今、2人は金を掛けて勝負をしていた。ドマンが持ち出してきたのだ。
(またカモが1人、やったッス!またボロ儲けッス〜♪)
等とよろこんでいたのだが、…完全に『カモ』にされてしまったようだ。
「う…うるさいッス!ソウ君!これで勝ったら掛けた金全部返すッスよ!いいッスね!」
…ムチャクチャである。もっとも、これで勝たないとドマンは所持金が無くなってしまうのでわからないわけでもないが。
「いいよ。じゃあ俺が勝ったら…どうする?俺が掛けると君が掛ける金額には大分差があるけど。」
…ソウもソウで中々むごいことを言う。
「う…、……じゃ、じゃあ、次の出撃の時にボイスに『借金地獄』って書いて出るッス!」
…意味がわからない。ソウには何の得も無い話だ。
「ふ〜ん…。まぁいいよ。それでも。
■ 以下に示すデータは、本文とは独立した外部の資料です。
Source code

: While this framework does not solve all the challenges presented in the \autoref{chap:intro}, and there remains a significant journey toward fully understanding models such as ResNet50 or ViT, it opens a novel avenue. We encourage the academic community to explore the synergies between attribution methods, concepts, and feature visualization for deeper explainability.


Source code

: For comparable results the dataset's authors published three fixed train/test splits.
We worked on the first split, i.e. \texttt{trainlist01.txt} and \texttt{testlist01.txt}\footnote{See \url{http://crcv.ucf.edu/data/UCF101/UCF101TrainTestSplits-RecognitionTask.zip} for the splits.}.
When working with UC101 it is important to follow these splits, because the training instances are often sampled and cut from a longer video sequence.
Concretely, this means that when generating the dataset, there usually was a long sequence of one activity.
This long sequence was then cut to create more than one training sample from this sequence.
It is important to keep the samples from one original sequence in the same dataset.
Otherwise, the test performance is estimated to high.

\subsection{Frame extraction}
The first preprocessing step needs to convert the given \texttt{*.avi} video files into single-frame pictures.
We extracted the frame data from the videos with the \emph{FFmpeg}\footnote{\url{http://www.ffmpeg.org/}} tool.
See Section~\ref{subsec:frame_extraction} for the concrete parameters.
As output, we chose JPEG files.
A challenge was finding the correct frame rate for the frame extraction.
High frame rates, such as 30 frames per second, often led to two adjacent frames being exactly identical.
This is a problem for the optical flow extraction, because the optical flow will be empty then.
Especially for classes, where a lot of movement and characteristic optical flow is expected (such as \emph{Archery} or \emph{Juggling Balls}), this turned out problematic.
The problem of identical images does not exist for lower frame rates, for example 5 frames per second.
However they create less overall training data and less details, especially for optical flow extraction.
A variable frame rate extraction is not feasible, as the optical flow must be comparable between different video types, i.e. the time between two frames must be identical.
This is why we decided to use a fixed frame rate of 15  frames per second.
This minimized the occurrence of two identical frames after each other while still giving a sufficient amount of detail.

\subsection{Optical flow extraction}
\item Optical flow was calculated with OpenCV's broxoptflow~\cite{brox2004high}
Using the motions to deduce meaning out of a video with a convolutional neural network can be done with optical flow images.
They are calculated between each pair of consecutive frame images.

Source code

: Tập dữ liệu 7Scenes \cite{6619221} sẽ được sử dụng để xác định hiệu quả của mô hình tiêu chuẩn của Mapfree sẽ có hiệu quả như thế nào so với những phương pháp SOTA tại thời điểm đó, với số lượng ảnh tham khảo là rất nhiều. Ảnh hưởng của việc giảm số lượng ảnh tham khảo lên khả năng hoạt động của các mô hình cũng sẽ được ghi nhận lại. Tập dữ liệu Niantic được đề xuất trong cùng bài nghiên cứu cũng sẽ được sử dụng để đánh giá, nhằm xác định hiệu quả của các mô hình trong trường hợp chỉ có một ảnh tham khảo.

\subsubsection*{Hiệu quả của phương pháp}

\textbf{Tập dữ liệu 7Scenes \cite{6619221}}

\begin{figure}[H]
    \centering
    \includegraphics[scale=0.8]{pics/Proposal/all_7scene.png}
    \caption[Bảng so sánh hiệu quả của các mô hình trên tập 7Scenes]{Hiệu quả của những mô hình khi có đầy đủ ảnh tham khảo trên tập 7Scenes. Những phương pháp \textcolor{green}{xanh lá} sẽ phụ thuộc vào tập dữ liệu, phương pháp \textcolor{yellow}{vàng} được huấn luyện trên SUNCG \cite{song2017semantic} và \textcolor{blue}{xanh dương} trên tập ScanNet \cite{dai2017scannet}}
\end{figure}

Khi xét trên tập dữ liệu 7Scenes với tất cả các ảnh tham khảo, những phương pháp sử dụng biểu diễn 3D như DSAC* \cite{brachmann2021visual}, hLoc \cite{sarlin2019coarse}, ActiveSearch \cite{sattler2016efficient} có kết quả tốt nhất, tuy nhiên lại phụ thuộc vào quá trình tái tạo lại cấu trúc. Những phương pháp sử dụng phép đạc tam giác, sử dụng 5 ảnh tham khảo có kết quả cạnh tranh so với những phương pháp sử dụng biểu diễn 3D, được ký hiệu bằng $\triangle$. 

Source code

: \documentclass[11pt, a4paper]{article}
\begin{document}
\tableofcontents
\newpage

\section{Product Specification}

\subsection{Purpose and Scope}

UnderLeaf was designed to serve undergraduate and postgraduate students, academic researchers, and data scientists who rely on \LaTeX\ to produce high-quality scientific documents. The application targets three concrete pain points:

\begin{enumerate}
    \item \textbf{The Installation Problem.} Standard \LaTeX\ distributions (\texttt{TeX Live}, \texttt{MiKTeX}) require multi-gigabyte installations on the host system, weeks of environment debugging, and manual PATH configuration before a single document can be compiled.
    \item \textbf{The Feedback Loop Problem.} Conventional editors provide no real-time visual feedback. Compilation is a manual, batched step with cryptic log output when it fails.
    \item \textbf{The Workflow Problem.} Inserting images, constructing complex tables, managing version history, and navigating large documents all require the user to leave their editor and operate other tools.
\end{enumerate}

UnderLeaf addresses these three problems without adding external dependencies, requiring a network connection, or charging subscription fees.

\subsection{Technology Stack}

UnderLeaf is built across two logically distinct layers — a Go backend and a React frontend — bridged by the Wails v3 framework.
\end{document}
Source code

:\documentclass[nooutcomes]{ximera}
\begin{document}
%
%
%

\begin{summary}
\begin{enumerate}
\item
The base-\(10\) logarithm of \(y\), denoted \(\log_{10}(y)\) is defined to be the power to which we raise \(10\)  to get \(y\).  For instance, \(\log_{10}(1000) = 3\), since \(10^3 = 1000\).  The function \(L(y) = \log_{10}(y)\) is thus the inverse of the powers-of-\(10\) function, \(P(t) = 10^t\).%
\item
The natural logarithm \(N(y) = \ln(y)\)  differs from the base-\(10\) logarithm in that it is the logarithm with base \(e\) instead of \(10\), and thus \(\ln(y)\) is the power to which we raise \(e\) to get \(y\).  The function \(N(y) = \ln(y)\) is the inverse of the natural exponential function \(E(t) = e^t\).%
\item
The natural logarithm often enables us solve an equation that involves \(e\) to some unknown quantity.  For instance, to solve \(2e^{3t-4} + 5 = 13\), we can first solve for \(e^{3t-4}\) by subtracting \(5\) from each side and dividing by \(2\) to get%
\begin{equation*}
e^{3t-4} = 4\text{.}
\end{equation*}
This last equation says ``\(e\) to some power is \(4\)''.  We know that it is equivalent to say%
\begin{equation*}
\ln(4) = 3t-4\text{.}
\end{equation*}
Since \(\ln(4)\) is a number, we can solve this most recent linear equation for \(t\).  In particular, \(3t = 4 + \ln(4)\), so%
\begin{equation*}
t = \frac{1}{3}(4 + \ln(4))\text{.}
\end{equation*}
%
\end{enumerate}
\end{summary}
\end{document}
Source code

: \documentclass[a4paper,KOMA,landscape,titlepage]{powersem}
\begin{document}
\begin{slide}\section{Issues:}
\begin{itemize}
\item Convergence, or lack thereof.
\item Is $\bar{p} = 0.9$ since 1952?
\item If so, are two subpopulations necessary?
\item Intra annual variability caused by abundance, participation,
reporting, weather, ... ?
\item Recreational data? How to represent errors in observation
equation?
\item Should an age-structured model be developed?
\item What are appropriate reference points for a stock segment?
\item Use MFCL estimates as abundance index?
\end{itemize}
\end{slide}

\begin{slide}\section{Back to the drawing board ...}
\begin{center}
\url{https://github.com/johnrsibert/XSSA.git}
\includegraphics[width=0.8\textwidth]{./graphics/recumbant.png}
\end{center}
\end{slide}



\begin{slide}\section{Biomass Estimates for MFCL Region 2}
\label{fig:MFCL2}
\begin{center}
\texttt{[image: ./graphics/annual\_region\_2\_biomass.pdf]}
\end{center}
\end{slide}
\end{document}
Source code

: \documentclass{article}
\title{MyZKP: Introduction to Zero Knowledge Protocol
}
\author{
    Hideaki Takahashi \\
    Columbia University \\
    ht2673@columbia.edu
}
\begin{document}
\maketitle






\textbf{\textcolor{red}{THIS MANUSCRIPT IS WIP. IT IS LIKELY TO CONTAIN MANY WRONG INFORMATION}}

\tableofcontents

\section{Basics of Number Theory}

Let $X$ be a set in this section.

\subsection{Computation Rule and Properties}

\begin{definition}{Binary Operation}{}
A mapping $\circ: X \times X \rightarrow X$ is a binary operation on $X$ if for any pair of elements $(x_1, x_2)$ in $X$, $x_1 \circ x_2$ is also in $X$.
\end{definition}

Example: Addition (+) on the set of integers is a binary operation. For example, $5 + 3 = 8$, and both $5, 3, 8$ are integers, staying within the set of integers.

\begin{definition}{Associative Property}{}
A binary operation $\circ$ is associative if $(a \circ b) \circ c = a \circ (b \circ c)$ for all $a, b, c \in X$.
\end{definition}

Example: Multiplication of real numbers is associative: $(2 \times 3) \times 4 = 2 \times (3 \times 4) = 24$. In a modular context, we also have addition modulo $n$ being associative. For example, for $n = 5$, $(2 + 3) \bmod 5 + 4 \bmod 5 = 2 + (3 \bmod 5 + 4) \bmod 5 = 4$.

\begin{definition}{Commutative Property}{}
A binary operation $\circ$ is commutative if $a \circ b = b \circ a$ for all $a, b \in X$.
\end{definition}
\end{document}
」
なんでソウも認めてしまうのだろう…?
数十分後…ドマンは泣きながらペンキを持って格納庫へ走って行った。
机に残った金をソウが自分の懐にしまい終えると、談話室にガウルが入ってきた。
「今、ドマン君が泣きながらペンキを持って走って行ったのですが…何か知っていますか?」
ギャラリー達はクスクスと笑っていたり、勝者のソウに話し掛けていたり、ドマンを少し哀れんでいたりと、あまりガウルの話を聞いていなかった。ガウルも、机にあったチェスのボードを見、なんとなく、事の真相を理解した。
「…ドマン君がいませんが、まぁいいでしょう。皆さん、次の作戦の予定ができました。」
さっきまで騒がしかった談話室が一転、張り詰め、緊張した雰囲気になった。ソウも、その空気を敏感に感じ取っていた。
「作戦の日は明々後日の6月29日、06:00です。これから作戦の説明をしますが、その前に、皆さんはもうご存知のようですが、そこの彼、ソウ・クレスト君とアルナ・フィルさんが新たに私達の仲間に加わりました。今回の作戦で、早速彼等にも協力してもらいます。いいですか?ソウ君。」
ソウは少しの間下を向き沈黙した。そして、ガウルの顔を見るといった。